Il boss invecchiato di Guy Ritchie

West London, pub isolato, boccale di birra, piano sequenza rallentato, la sentenza del boss e schizzi di sangue: Guy Ritchie è tornato!

Lo fa mantenendo la classe che lo ha erto a mito, utilizzando gli shockanti trucchi del passato, da una luce prettamente irish agli iconici e incessanti flashback, dal montaggio a ritroso alle ansiolitiche slow motion, fino ad arrivare al feroce e focoso slang britannico, condito però da un irresistibile humour nero, per terminare con l’usuale e azzeccata soundtrack di contorno, dai Can a David Rawlings, da Paul Jones ai Cream per arrivare al festoso epilogo di Paul Weller e i Jam!

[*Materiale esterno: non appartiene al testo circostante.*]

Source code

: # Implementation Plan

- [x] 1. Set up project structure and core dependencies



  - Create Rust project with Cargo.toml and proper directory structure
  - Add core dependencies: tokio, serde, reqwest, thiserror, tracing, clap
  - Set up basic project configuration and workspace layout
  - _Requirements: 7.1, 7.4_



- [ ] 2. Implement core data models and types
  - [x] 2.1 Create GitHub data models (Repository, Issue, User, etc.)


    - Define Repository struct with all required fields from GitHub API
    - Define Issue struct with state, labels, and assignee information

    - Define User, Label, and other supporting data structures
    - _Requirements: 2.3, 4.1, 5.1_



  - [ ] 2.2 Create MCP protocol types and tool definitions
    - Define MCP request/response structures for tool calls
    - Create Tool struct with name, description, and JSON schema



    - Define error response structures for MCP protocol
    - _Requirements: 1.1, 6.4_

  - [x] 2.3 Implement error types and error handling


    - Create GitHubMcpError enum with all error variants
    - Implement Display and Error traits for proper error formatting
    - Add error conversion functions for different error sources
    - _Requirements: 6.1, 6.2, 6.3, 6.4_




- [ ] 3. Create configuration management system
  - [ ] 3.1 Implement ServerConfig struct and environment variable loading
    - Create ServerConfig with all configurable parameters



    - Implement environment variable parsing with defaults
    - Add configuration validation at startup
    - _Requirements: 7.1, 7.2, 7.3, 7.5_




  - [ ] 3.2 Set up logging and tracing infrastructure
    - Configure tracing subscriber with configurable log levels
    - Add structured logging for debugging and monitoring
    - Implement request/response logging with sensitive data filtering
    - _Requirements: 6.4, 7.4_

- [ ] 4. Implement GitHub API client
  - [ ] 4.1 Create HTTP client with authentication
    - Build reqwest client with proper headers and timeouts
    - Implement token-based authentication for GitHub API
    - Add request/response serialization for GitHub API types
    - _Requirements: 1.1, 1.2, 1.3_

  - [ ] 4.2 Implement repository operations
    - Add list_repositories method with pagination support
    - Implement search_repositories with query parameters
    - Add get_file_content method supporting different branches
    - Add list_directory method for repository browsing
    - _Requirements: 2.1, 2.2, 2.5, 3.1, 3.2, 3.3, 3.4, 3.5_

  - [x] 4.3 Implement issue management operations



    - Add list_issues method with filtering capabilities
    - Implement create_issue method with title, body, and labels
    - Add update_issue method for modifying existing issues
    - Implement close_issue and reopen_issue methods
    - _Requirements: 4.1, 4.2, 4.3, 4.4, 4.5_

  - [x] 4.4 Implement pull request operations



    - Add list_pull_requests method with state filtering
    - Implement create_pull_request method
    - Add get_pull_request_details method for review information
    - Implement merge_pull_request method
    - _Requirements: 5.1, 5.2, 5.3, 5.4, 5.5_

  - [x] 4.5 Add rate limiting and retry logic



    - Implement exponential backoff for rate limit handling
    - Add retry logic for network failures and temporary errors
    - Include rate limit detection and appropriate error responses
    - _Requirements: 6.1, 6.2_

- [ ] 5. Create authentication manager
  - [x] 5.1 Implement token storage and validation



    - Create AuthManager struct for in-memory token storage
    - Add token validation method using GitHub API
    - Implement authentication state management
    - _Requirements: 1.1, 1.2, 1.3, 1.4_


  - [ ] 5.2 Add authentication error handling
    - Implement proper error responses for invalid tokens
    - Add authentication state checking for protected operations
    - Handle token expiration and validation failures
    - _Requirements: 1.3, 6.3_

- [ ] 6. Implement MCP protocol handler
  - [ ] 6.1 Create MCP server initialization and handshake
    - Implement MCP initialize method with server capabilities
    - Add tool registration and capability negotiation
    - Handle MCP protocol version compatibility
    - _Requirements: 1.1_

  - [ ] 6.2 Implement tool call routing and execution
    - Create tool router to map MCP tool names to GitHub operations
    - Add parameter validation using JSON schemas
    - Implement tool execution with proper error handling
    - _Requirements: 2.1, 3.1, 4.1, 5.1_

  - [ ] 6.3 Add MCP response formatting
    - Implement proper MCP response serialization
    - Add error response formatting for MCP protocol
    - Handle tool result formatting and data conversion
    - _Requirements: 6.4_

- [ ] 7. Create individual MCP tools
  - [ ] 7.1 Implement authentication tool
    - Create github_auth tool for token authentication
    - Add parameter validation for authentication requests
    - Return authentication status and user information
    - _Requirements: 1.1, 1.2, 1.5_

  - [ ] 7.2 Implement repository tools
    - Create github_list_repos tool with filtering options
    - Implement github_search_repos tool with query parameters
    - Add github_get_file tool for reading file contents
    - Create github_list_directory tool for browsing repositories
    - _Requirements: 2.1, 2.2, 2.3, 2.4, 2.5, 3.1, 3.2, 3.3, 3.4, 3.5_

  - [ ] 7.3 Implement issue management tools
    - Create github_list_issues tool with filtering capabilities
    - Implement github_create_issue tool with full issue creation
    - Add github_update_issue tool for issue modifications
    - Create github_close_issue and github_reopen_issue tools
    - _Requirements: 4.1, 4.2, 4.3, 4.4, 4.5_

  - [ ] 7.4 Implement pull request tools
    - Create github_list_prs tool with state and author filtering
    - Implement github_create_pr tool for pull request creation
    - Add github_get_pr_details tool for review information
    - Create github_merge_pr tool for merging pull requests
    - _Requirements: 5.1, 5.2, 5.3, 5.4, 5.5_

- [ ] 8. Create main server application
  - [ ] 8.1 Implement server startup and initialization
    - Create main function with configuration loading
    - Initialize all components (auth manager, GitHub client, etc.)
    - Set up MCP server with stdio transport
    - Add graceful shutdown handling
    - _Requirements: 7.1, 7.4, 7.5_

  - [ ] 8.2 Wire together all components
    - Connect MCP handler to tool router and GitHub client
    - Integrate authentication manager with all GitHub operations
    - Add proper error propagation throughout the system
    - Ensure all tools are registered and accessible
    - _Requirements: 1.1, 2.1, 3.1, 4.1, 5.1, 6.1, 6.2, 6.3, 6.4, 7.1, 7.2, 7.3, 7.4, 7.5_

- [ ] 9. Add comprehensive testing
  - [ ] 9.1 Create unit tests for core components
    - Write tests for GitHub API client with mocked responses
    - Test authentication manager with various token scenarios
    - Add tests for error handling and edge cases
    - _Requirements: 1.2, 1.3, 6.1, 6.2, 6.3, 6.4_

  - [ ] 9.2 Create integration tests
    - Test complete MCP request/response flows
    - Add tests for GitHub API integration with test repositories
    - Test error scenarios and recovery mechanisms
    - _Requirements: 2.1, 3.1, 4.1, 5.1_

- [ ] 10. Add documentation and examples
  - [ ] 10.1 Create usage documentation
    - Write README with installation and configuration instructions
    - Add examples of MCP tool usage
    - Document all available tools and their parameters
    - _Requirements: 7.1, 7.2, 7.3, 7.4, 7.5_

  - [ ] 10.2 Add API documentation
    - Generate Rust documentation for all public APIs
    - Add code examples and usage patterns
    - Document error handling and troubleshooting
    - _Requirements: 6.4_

Al solito il cineasta di Hatfield ci mette anima e corpo e soprattutto firma tutti i crediti della pellicola, partendo da un racconto (l’ennesimo) goliardico e ricco di deviazioni nell’arco narrativo, avvalendosi di protagonisti e supporting cast di livello, tentando però di non ripetersi e cadere nel banale: la missione riesce a metà, dato che l’originale voce fuori/dentro campo di uno strepitoso Hugh Grant sostituisce il più delle volte l’action mode dei bei tempi che furono, quando i vari Brad Pitt, Jason Statham, Dennis Farina o Vinnie Jones esplodevano la loro rabbia a suon di splatter Tarantiniano!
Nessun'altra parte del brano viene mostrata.